JASMINE PACHECO: I remember you were on and off of drugs. There were times where we were missing half of the school year because there was nobody to make us go to school. But that was pretty short-lived.
CARMEN PACHECO-JONES: I remember when the task force raided the house. You guys had gone off to school. And I was in the bathroom, getting high. I heard this bang-bang at the door. And the police were through. And it just happened so quickly.
PACHECO: The counselor called us from our classes and told us that we wouldn't be going home. We were separated and put in different foster homes. We had black trash bags with a few of our belongings. I was afraid that I would never see my mom again.
PACHECO-JONES: My heart was breaking because I had been through that. I had been in 13 different foster homes and knew that desperate feeling of aloneness and fear with my own childhood. I remember sitting in court with my mom telling the judge that she didn't want me.
And so when I left the detox center, I was like, even if I don't get them back, I'm going to let them know that they're worth fighting for.

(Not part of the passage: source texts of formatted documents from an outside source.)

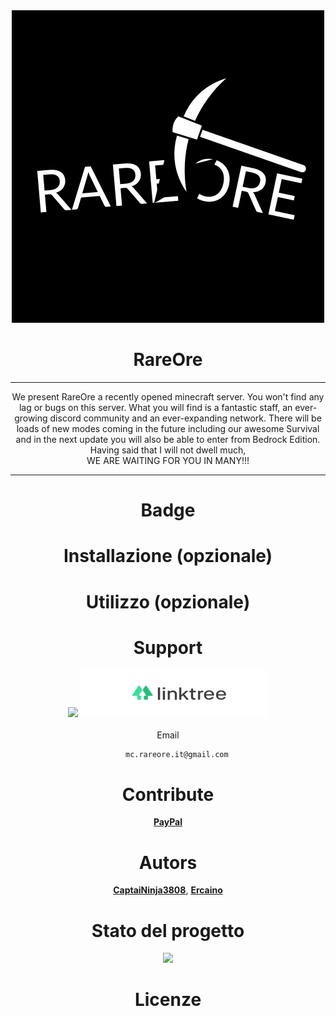 <div align="center">

<div align="center">
    <img src="https://github.com/RareOre/.github/blob/main/img/logorareore.png?raw=true">
</div>

# <div align="center"> RareOre </div>  
    
***    

We present RareOre a recently opened minecraft server. You won't find any lag or bugs on this server. What you will find is a fantastic staff, an ever-growing discord community and an ever-expanding network. There will be loads of new modes coming in the future including our awesome Survival and in the next update you will also be able to enter from Bedrock Edition. Having said that I will not dwell much,<br>WE ARE WAITING FOR YOU IN MANY!!!

***

# Badge

# Installazione (opzionale)

# Utilizzo (opzionale)

# Support

<a href="https://discord.gg/BygSebWJ73"><img src="https://discord.com/api/guilds/934900180401160212/widget.png?style=banner2"></a>
[<img src="https://github.com/RareOre/.github/blob/main/img/linktree-logo.jpg?raw=true" height="76" width="300">](https://linktr.ee/RareOre_Official)<br><br>
    Email<br>
```
    mc.rareore.it@gmail.com
```

# Contribute
[**PayPal**](https://paypal.me/CaptaiNinja3808?country.x=IT&locale.x=it_IT)

# Autors<br>
[**CaptaiNinja3808**](https://github.com/CaptaiNinja3808), [**Ercaino**](https://github.com/Ercaino)

# Stato del progetto
    
![](https://us-central1-progress-markdown.cloudfunctions.net/progress/5)
    
# Licenze
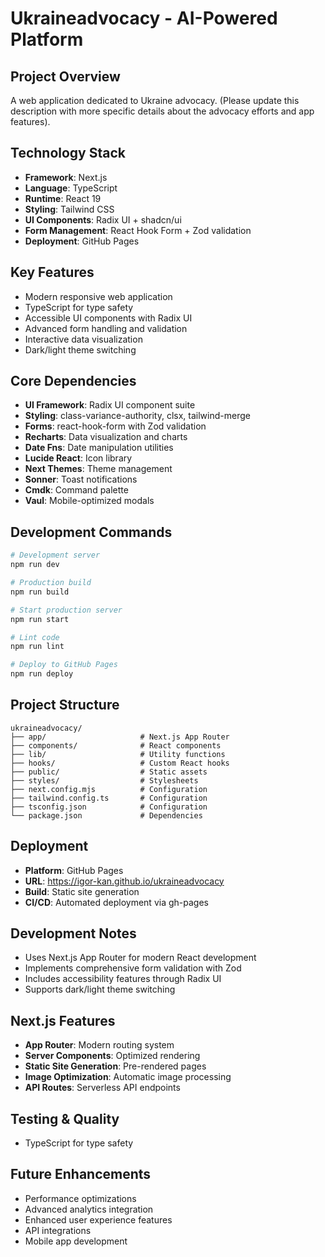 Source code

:# Ukraineadvocacy - AI-Powered Platform

## Project Overview
A web application dedicated to Ukraine advocacy. (Please update this description with more specific details about the advocacy efforts and app features).

## Technology Stack
- **Framework**: Next.js
- **Language**: TypeScript
- **Runtime**: React 19
- **Styling**: Tailwind CSS
- **UI Components**: Radix UI + shadcn/ui
- **Form Management**: React Hook Form + Zod validation
- **Deployment**: GitHub Pages

## Key Features
- Modern responsive web application
- TypeScript for type safety
- Accessible UI components with Radix UI
- Advanced form handling and validation
- Interactive data visualization
- Dark/light theme switching

## Core Dependencies
- **UI Framework**: Radix UI component suite
- **Styling**: class-variance-authority, clsx, tailwind-merge
- **Forms**: react-hook-form with Zod validation
- **Recharts**: Data visualization and charts
- **Date Fns**: Date manipulation utilities
- **Lucide React**: Icon library
- **Next Themes**: Theme management
- **Sonner**: Toast notifications
- **Cmdk**: Command palette
- **Vaul**: Mobile-optimized modals

## Development Commands
```bash
# Development server
npm run dev

# Production build
npm run build

# Start production server
npm run start

# Lint code
npm run lint

# Deploy to GitHub Pages
npm run deploy

```

## Project Structure
```
ukraineadvocacy/
├── app/                     # Next.js App Router
├── components/              # React components
├── lib/                     # Utility functions
├── hooks/                   # Custom React hooks
├── public/                  # Static assets
├── styles/                  # Stylesheets
├── next.config.mjs          # Configuration
├── tailwind.config.ts       # Configuration
├── tsconfig.json            # Configuration
└── package.json             # Dependencies
```

## Deployment
- **Platform**: GitHub Pages
- **URL**: https://igor-kan.github.io/ukraineadvocacy
- **Build**: Static site generation
- **CI/CD**: Automated deployment via gh-pages

## Development Notes
- Uses Next.js App Router for modern React development
- Implements comprehensive form validation with Zod
- Includes accessibility features through Radix UI
- Supports dark/light theme switching

## Next.js Features
- **App Router**: Modern routing system
- **Server Components**: Optimized rendering
- **Static Site Generation**: Pre-rendered pages
- **Image Optimization**: Automatic image processing
- **API Routes**: Serverless API endpoints

## Testing & Quality
- TypeScript for type safety

## Future Enhancements
- Performance optimizations
- Advanced analytics integration
- Enhanced user experience features
- API integrations
- Mobile app development

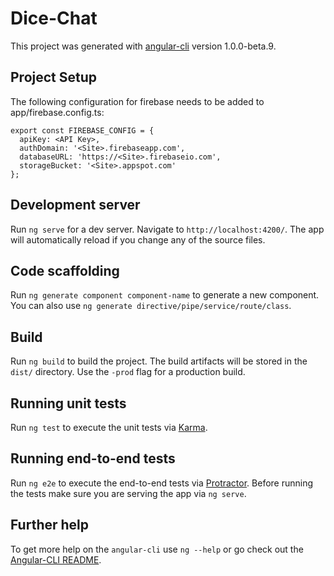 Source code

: # Dice-Chat
This project was generated with [angular-cli](https://github.com/angular/angular-cli) version 1.0.0-beta.9.

## Project Setup
The following configuration for firebase needs to be added to app/firebase.config.ts:
```
export const FIREBASE_CONFIG = {
  apiKey: <API Key>,
  authDomain: '<Site>.firebaseapp.com',
  databaseURL: 'https://<Site>.firebaseio.com',
  storageBucket: '<Site>.appspot.com'
};
```

## Development server
Run `ng serve` for a dev server. Navigate to `http://localhost:4200/`. The app will automatically reload if you change any of the source files.

## Code scaffolding
Run `ng generate component component-name` to generate a new component. You can also use `ng generate directive/pipe/service/route/class`.

## Build
Run `ng build` to build the project. The build artifacts will be stored in the `dist/` directory. Use the `-prod` flag for a production build.

## Running unit tests
Run `ng test` to execute the unit tests via [Karma](https://karma-runner.github.io).

## Running end-to-end tests
Run `ng e2e` to execute the end-to-end tests via [Protractor](http://www.protractortest.org/). 
Before running the tests make sure you are serving the app via `ng serve`.


## Further help
To get more help on the `angular-cli` use `ng --help` or go check out the [Angular-CLI README](https://github.com/angular/angular-cli/blob/master/README.md).
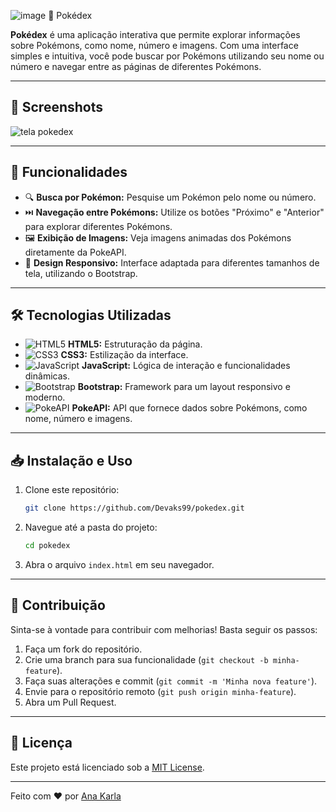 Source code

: ![image](https://github.com/user-attachments/assets/f1f9e577-9069-41fe-a2f7-fd86e6ac8e20)   📖 Pokédex


**Pokédex** é uma aplicação interativa que permite explorar informações sobre Pokémons, como nome, número e imagens. Com uma interface simples e intuitiva, você pode buscar por Pokémons utilizando seu nome ou número e navegar entre as páginas de diferentes Pokémons.

---

## 📸 Screenshots
![tela pokedex](https://github.com/user-attachments/assets/7943733f-260a-4e83-a1b7-1c65449ba736)


---

## 🚀 Funcionalidades

- 🔍 **Busca por Pokémon:** Pesquise um Pokémon pelo nome ou número.
- ⏭️ **Navegação entre Pokémons:** Utilize os botões "Próximo" e "Anterior" para explorar diferentes Pokémons.
- 🖼️ **Exibição de Imagens:** Veja imagens animadas dos Pokémons diretamente da PokeAPI.
- 📱 **Design Responsivo:** Interface adaptada para diferentes tamanhos de tela, utilizando o Bootstrap.

---

## 🛠️ Tecnologias Utilizadas

- ![HTML5](https://img.shields.io/badge/HTML5-E34F26?style=flat-square&logo=html5&logoColor=white) **HTML5:** Estruturação da página.
- ![CSS3](https://img.shields.io/badge/CSS3-1572B6?style=flat-square&logo=css3&logoColor=white) **CSS3:** Estilização da interface.
- ![JavaScript](https://img.shields.io/badge/JavaScript-F7DF1E?style=flat-square&logo=javascript&logoColor=black) **JavaScript:** Lógica de interação e funcionalidades dinâmicas.
- ![Bootstrap](https://img.shields.io/badge/Bootstrap-7952B3?style=flat-square&logo=bootstrap&logoColor=white) **Bootstrap:** Framework para um layout responsivo e moderno.
- ![PokeAPI](https://img.shields.io/badge/PokeAPI-FFCB05?style=flat-square&logo=pokemon&logoColor=white) **PokeAPI:** API que fornece dados sobre Pokémons, como nome, número e imagens.

---

## 📥 Instalação e Uso

1. Clone este repositório:
   ```bash
   git clone https://github.com/Devaks99/pokedex.git
   ```
2. Navegue até a pasta do projeto:
   ```bash
   cd pokedex
   ```
3. Abra o arquivo `index.html` em seu navegador.

---

## 🤝 Contribuição

Sinta-se à vontade para contribuir com melhorias! Basta seguir os passos:

1. Faça um fork do repositório.
2. Crie uma branch para sua funcionalidade (`git checkout -b minha-feature`).
3. Faça suas alterações e commit (`git commit -m 'Minha nova feature'`).
4. Envie para o repositório remoto (`git push origin minha-feature`).
5. Abra um Pull Request.

---

## 📜 Licença

Este projeto está licenciado sob a [MIT License](LICENSE).

---

Feito com ❤️ por [Ana Karla](https://github.com/Devaks99)

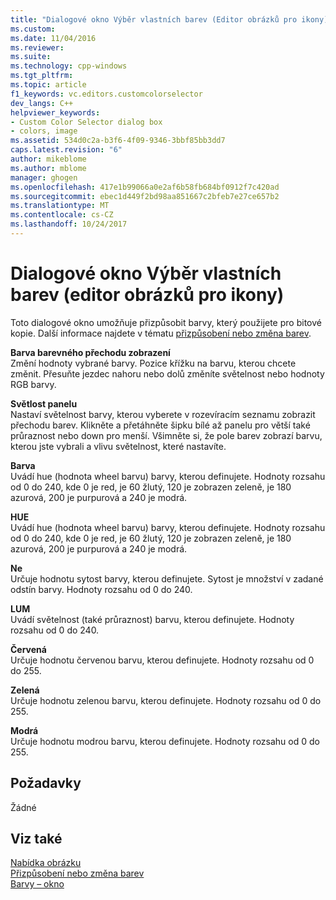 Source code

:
 ```yaml
---
title: "Dialogové okno Výběr vlastních barev (Editor obrázků pro ikony) | Microsoft Docs"
ms.custom: 
ms.date: 11/04/2016
ms.reviewer: 
ms.suite: 
ms.technology: cpp-windows
ms.tgt_pltfrm: 
ms.topic: article
f1_keywords: vc.editors.customcolorselector
dev_langs: C++
helpviewer_keywords:
- Custom Color Selector dialog box
- colors, image
ms.assetid: 534d0c2a-b3f6-4f09-9346-3bbf85bb3dd7
caps.latest.revision: "6"
author: mikeblome
ms.author: mblome
manager: ghogen
ms.openlocfilehash: 417e1b99066a0e2af6b58fb684bf0912f7c420ad
ms.sourcegitcommit: ebec1d449f2bd98aa851667c2bfeb7e27ce657b2
ms.translationtype: MT
ms.contentlocale: cs-CZ
ms.lasthandoff: 10/24/2017
---
```

# <a name="custom-color-selector-dialog-box-image-editor-for-icons"></a>Dialogové okno Výběr vlastních barev (editor obrázků pro ikony)
Toto dialogové okno umožňuje přizpůsobit barvy, který použijete pro bitové kopie. Další informace najdete v tématu [přizpůsobení nebo změna barev](../windows/customizing-or-changing-colors-image-editor-for-icons.md).  
  
 **Barva barevného přechodu zobrazení**  
 Změní hodnoty vybrané barvy. Pozice křížku na barvu, kterou chcete změnit. Přesuňte jezdec nahoru nebo dolů změníte světelnost nebo hodnoty RGB barvy.  
  
 **Světlost panelu**  
 Nastaví světelnost barvy, kterou vyberete v rozevíracím seznamu zobrazit přechodu barev. Klikněte a přetáhněte šipku bílé až panelu pro větší také průraznost nebo down pro menší. Všimněte si, že pole barev zobrazí barvu, kterou jste vybrali a vlivu světelnost, které nastavíte.  
  
 **Barva**  
 Uvádí hue (hodnota wheel barvu) barvy, kterou definujete. Hodnoty rozsahu od 0 do 240, kde 0 je red, je 60 žlutý, 120 je zobrazen zeleně, je 180 azurová, 200 je purpurová a 240 je modrá.  
  
 **HUE**  
 Uvádí hue (hodnota wheel barvu) barvy, kterou definujete. Hodnoty rozsahu od 0 do 240, kde 0 je red, je 60 žlutý, 120 je zobrazen zeleně, je 180 azurová, 200 je purpurová a 240 je modrá.  
  
 **Ne**  
 Určuje hodnotu sytost barvy, kterou definujete. Sytost je množství v zadané odstín barvy. Hodnoty rozsahu od 0 do 240.  
  
 **LUM**  
 Uvádí světelnost (také průraznost) barvu, kterou definujete. Hodnoty rozsahu od 0 do 240.  
  
 **Červená**  
 Určuje hodnotu červenou barvu, kterou definujete. Hodnoty rozsahu od 0 do 255.  
  
 **Zelená**  
 Určuje hodnotu zelenou barvu, kterou definujete. Hodnoty rozsahu od 0 do 255.  
  
 **Modrá**  
 Určuje hodnotu modrou barvu, kterou definujete. Hodnoty rozsahu od 0 do 255.  
  
## <a name="requirements"></a>Požadavky  
 Žádné  
  
## <a name="see-also"></a>Viz také  
 [Nabídka obrázku](../windows/image-menu-image-editor-for-icons.md)   
 [Přizpůsobení nebo změna barev](../windows/customizing-or-changing-colors-image-editor-for-icons.md)   
 [Barvy – okno](../windows/colors-window-image-editor-for-icons.md) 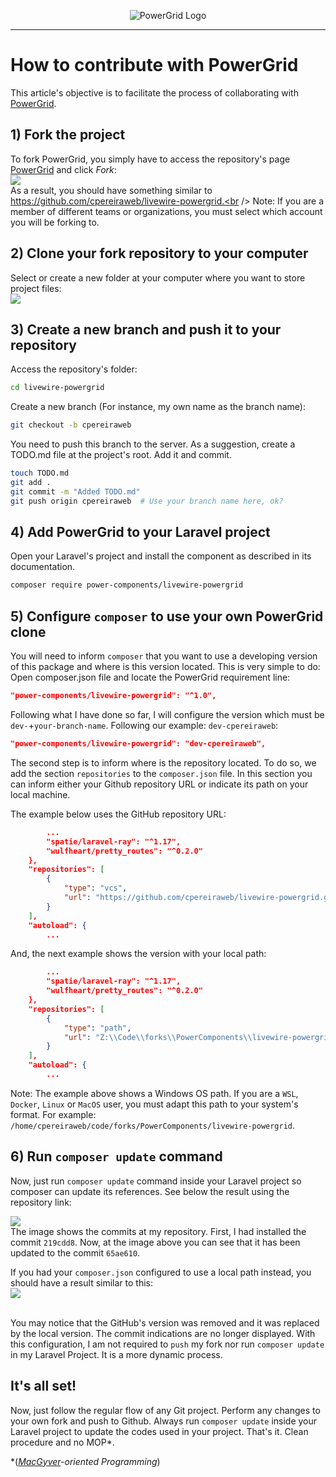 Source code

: <div align="center">
	<p><img  src="art/header.jpg" alt="PowerGrid Logo"></p>
</div>

------

# How to contribute with PowerGrid

This article's objective is to facilitate the process of collaborating with  [PowerGrid](https://github.com/Power-Components/livewire-powergrid).

## 1) Fork the project
To fork PowerGrid, you simply have to access the repository's page [PowerGrid](https://github.com/Power-Components/livewire-powergrid) and click *Fork*:<br />
<img src="https://raw.githubusercontent.com/Power-Components/como-contribuir-com-o-powergrid/main/img/click-to-fork.png" /><br />
As a result, you should have something similar to https://github.com/cpereiraweb/livewire-powergrid.<br />
Note: If you are a member of different teams or organizations, you must select which account you will be forking to.

## 2) Clone your fork repository to your computer
Select or create a new folder at your computer where you want to store project files:<br />
<img src="https://github.com/Power-Components/como-contribuir-com-o-powergrid/blob/main/img/cloning-repo.png?raw=true">

## 3) Create a new branch and push it to your repository
Access the repository's folder:
```bash
cd livewire-powergrid
```
Create a new branch (For instance, my own name as the branch name):
```bash
git checkout -b cpereiraweb
```
You need to push this branch to the server. As a suggestion, create a TODO.md file at the project's root. Add it and commit.
```bash
touch TODO.md
git add .
git commit -m "Added TODO.md"
git push origin cpereiraweb  # Use your branch name here, ok?
```
## 4) Add PowerGrid to your Laravel project
Open your Laravel's project and install the component as described in its documentation.
```bash
composer require power-components/livewire-powergrid
```
## 5) Configure ```composer``` to use your own PowerGrid clone
You will need to inform `composer` that you want to use a developing version of this package and where is this version located.
This is very simple to do:
Open composer.json file and locate the PowerGrid requirement line:
```json
"power-components/livewire-powergrid": "^1.0",
```
Following what I have done so far, I will configure the version which must be `dev-`+`your-branch-name`. Following our example: `dev-cpereiraweb`:
```json
"power-components/livewire-powergrid": "dev-cpereiraweb",
```
The second step is to inform where is the repository located. To do so, we add the section `repositories` to the `composer.json` file. 
In this section you can inform either your Github repository URL or indicate its path on your local machine. 

The example below uses the GitHub repository URL:
```json
        ...
        "spatie/laravel-ray": "^1.17",
        "wulfheart/pretty_routes": "^0.2.0"
    },
    "repositories": [
        {
            "type": "vcs",
            "url": "https://github.com/cpereiraweb/livewire-powergrid.git"
        }
    ],
    "autoload": {
        ...
```

And, the next example shows the version with your local path:
```json
        ...
        "spatie/laravel-ray": "^1.17",
        "wulfheart/pretty_routes": "^0.2.0"
    },
    "repositories": [
        {
            "type": "path",
            "url": "Z:\\Code\\forks\\PowerComponents\\livewire-powergrid"
        }
    ],
    "autoload": {
        ...
```

Note: The example above shows a Windows OS path. If you are a `WSL`, `Docker`, `Linux` or `MacOS` user, you must adapt this path to your system's format. 
For example: `/home/cpereiraweb/code/forks/PowerComponents/livewire-powergrid`.

## 6) Run `composer update` command
Now, just run `composer update` command inside your Laravel project so composer can update its references. See below the result using the repository link:<br />

<img src="https://github.com/Power-Components/como-contribuir-com-o-powergrid/blob/main/img/composer-update.png?raw=true"><br />
The image shows the commits at my repository. First, I had installed the commit  `219cdd8`.  Now, at the image above you can see that it has been updated to the commit `65ae610`.

If you had your `composer.json` configured to use a local path instead, you should have a result similar to this:<br/>
<img src="https://github.com/Power-Components/como-contribuir-com-o-powergrid/blob/main/img/composer-update-local-repo.png?raw=true"><br />&nbsp;<br />

You may notice that the GitHub's version was removed and it was replaced by the local version. The commit indications are no longer displayed. With this configuration, I am not required to `push` my fork nor run `composer update` in my Laravel Project. It is a more dynamic process.

## It's all set!
Now, just follow the regular flow of any Git project. Perform any changes to your own fork and push to Github.
Always run `composer update` inside your Laravel project to update the codes used in your project.
That's it. Clean procedure and no MOP*.

\*(*[MacGyver](https://www.lexico.com/definition/macgyver)-oriented Programming*)
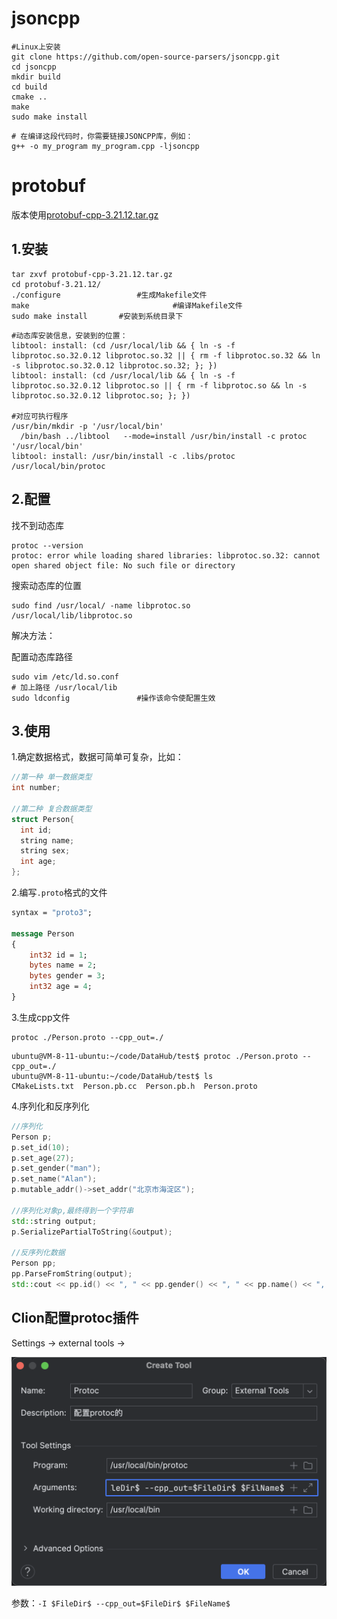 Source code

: # jsoncpp

```shell
#Linux上安装
git clone https://github.com/open-source-parsers/jsoncpp.git
cd jsoncpp
mkdir build
cd build
cmake ..
make
sudo make install
```

```shell
# 在编译这段代码时，你需要链接JSONCPP库，例如：
g++ -o my_program my_program.cpp -ljsoncpp
```





# protobuf

版本使用[protobuf-cpp-3.21.12.tar.gz](https://github.com/protocolbuffers/protobuf/releases/download/v21.12/protobuf-cpp-3.21.12.tar.gz)



## 1.安装

```shell
tar zxvf protobuf-cpp-3.21.12.tar.gz
cd protobuf-3.21.12/
./configure					#生成Makefile文件
make								#编译Makefile文件
sudo make install		#安装到系统目录下
```

```shell
#动态库安装信息，安装到的位置：
libtool: install: (cd /usr/local/lib && { ln -s -f libprotoc.so.32.0.12 libprotoc.so.32 || { rm -f libprotoc.so.32 && ln -s libprotoc.so.32.0.12 libprotoc.so.32; }; })
libtool: install: (cd /usr/local/lib && { ln -s -f libprotoc.so.32.0.12 libprotoc.so || { rm -f libprotoc.so && ln -s libprotoc.so.32.0.12 libprotoc.so; }; })

#对应可执行程序
/usr/bin/mkdir -p '/usr/local/bin'
  /bin/bash ../libtool   --mode=install /usr/bin/install -c protoc '/usr/local/bin'
libtool: install: /usr/bin/install -c .libs/protoc /usr/local/bin/protoc
```



## 2.配置

找不到动态库

```shell
protoc --version
protoc: error while loading shared libraries: libprotoc.so.32: cannot open shared object file: No such file or directory
```

搜索动态库的位置

```shell
sudo find /usr/local/ -name libprotoc.so
/usr/local/lib/libprotoc.so
```



解决方法：

配置动态库路径

```shell
sudo vim /etc/ld.so.conf
# 加上路径 /usr/local/lib
sudo ldconfig				#操作该命令使配置生效
```





## 3.使用

1.确定数据格式，数据可简单可复杂，比如：

```cpp
//第一种 单一数据类型
int number;

//第二种 复合数据类型
struct Person{
  int id;
  string name;
  string sex;
  int age;
};
```



2.编写`.proto`格式的文件

```protobuf
syntax = "proto3";

message Person
{
    int32 id = 1;
    bytes name = 2;
    bytes gender = 3;
    int32 age = 4;
}
```



3.生成cpp文件

```shell
protoc ./Person.proto --cpp_out=./
```

```shell
ubuntu@VM-8-11-ubuntu:~/code/DataHub/test$ protoc ./Person.proto --cpp_out=./
ubuntu@VM-8-11-ubuntu:~/code/DataHub/test$ ls
CMakeLists.txt  Person.pb.cc  Person.pb.h  Person.proto
```



4.序列化和反序列化

```cpp
//序列化
Person p;
p.set_id(10);
p.set_age(27);
p.set_gender("man");
p.set_name("Alan");
p.mutable_addr()->set_addr("北京市海淀区");

//序列化对象p,最终得到一个字符串
std::string output;
p.SerializePartialToString(&output);

//反序列化数据
Person pp;
pp.ParseFromString(output);
std::cout << pp.id() << ", " << pp.gender() << ", " << pp.name() << ", " << pp.age() << ", " << p.mutable_addr()->addr()<< std::endl;
```





## Clion配置protoc插件

Settings -> external tools ->

<img src="./assets/image-20240415174508715.png" alt="image-20240415174508715" style="zoom:50%;" />

参数：`-I $FileDir$ --cpp_out=$FileDir$ $FileName$`

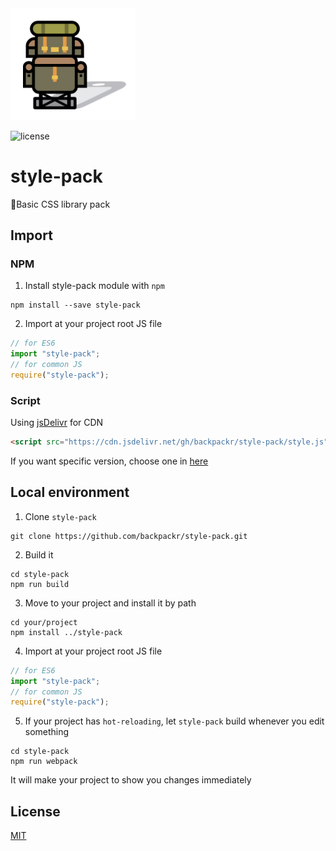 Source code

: <img src="./static/backpackr.png" width="200" height="auto" />

![license](https://img.shields.io/github/license/backpackr/style-pack)

# style-pack

🐺Basic CSS library pack

## Import

### NPM

1. Install style-pack module with `npm`

```
npm install --save style-pack
```

2. Import at your project root JS file

```javascript
// for ES6
import "style-pack";
// for common JS
require("style-pack");
```

### Script

Using [jsDelivr](https://www.jsdelivr.com/) for CDN

```html
<script src="https://cdn.jsdelivr.net/gh/backpackr/style-pack/style.js"></script>
```

If you want specific version, choose one in [here](https://github.com/backpackr/style-pack/releases)

## Local environment

1. Clone `style-pack`

```
git clone https://github.com/backpackr/style-pack.git
```

2. Build it

```
cd style-pack
npm run build
```

3. Move to your project and install it by path

```
cd your/project
npm install ../style-pack
```

4. Import at your project root JS file

```javascript
// for ES6
import "style-pack";
// for common JS
require("style-pack");
```

5. If your project has `hot-reloading`, let `style-pack` build whenever you edit something

```
cd style-pack
npm run webpack
```

It will make your project to show you changes immediately

## License

[MIT](https://github.com/backpackr/style-pack/blob/master/LICENSE)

PACHECO: I think that was the right thing to do. When you got custody of us, I was in sixth grade.
PACHECO-JONES: I wanted you guys back with me. But all that wreckage from your past - it never goes away. And there's still always that fear. It was like, I don't want to ruin my children's lives.
PACHECO: But I did choose to come back with you. And things changed so much. Now it's so amazing to see you with my daughter. She adores you.
PACHECO-JONES: She's just like a ray of sunshine - big grin with her little dimples that are just like yours.
PACHECO: I know.
PACHECO-JONES: Just being part of your life and, you know, watching you parent - to me, that means the world to know that your kids will never have to go through what you went through.
PACHECO: Growing up, I never saw myself as someone who could change things. And, you know, now I am doing that.
PACHECO-JONES: You are doing that. You're giving them a good life.
GREENE: Carmen Pacheco-Jones with her daughter Jasmine Pacheco at StoryCorps in Spokane, Wash. Now Carmen has been clean for 17 years. Their interview will be archived at the Library of Congress and featured on the StoryCorps podcast.